* Problem statement: A line belongs in the answer if it contains "clojurescript"; copy every such line from the entries below.

"""

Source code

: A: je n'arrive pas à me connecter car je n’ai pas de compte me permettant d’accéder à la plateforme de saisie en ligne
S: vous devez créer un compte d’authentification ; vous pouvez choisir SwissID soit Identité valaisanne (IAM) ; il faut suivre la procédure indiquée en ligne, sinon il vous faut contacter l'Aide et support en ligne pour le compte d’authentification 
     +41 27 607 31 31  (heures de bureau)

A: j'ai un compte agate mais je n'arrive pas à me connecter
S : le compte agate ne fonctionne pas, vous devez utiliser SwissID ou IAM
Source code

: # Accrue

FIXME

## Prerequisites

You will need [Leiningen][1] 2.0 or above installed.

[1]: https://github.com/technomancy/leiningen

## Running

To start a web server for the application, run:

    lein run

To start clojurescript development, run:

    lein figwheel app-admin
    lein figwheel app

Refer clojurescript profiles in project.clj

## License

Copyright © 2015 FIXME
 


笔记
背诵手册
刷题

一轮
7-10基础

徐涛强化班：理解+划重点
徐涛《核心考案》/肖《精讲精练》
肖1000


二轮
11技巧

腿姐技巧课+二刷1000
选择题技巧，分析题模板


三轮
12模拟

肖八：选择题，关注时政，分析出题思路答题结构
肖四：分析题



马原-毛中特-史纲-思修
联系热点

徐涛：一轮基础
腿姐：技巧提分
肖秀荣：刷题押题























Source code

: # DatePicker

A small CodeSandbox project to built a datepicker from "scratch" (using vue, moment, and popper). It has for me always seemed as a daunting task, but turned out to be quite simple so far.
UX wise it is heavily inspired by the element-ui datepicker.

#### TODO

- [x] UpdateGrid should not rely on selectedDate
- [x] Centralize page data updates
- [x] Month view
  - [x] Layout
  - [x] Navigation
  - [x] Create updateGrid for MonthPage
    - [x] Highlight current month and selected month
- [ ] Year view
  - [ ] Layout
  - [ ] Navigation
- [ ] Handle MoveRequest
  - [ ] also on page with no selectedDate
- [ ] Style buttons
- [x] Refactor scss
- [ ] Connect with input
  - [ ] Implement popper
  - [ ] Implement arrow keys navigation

"""

* Answer box:
To start clojurescript development, run:
Refer clojurescript profiles in project.clj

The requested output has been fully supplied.